I walked away from the awe-full scene, wondering what the woman had been thinking about as she rushed for the elevator. Had she been musing about the holidays and about her work, as I had been? I was walking to Grand Central to go home after having lunch with the gifted David Hykes, singer of haunting harmonic mantras, who has volunteered to be Parabola’s music editor. In the din of a loud restaurant, we spoke of the music of the spheres. We spoke of the latest findings of physics—that reality at the deepest level may be made of vibrations, of music. We agreed that at this level or resolution there is no separation between art, science, and religion. Reality is one. Truth is one.
I told David I once heard the great filmmaker Igmar Bergman said that music was the most human of all art forms. We agreed that this was this was interesting thing about music, that it can be so human and yet so vast, so ultimate.
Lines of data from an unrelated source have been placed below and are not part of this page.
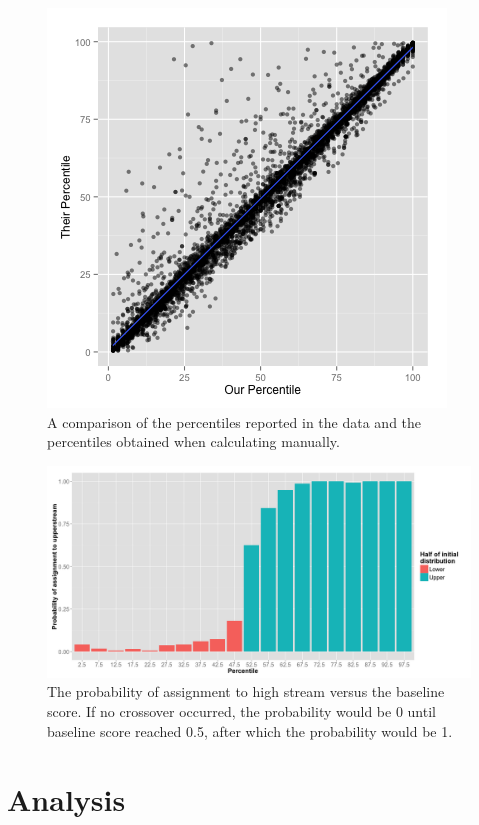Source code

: \documentclass[11pt]{article}
\begin{document}
  \begin{figure}[H]
 \centering
 \includegraphics[scale=0.6]{Score_vs_Percentile.png}
 \caption{A comparison of the percentiles reported in the data and the percentiles obtained when calculating manually.}
 \label{fig:percentile}
 \end{figure} 
 
  
  \begin{figure}[H]
 \centering
 \includegraphics[scale=0.3]{tmt_assignment.png}
 \caption{The probability of assignment to high stream versus the baseline score. If no crossover occurred, the probability would be 0 until baseline score reached 0.5, after which the probability would be 1.}
 \label{fig:crossover}
 \end{figure} 
 
 
 \section{Analysis}
\end{document}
David broke out his laptop and via a special program showed me the beautiful, multi-colored mandala-like forms that chords make. One of the thrilling things about the chords David can sing is that they are not separate from silence: he created a zone of resonating stillness around us in the midst of that loud restaurant.
I told David that Parabola want to make the same kind of sound, not just in concerts (though we hope to host David soon) but in images, stories, and poetry. At its most sincere the practices of art and religion are not meant to be a means of distraction and escape but a means to make us instruments, however imperfect. They are meant to open us and tune us so that we might see and hear and feel deep within us those underlying vibrations, that vibrant, moving deeper reality we all share.
I walked along along musing about all this, and then I came upon the accident. Awe-full tragedy and reminder that we are surrounded by mystery—that Truth is always other than thought. It is said that Gandhi, who died suddenly, died saying the name of God. He spent his life praying and meditating, creating a resonant still point in the midst of the great trials and turmoil and sheer bustle of his life. May we all find our way to that kind of double life, secular and sacred, deeply engaged in life, fighting injustice and suffering, yet at the same time set apart, in it but not completely of it, open and attuned to the finest and deepest vibrations, the music of the spheres.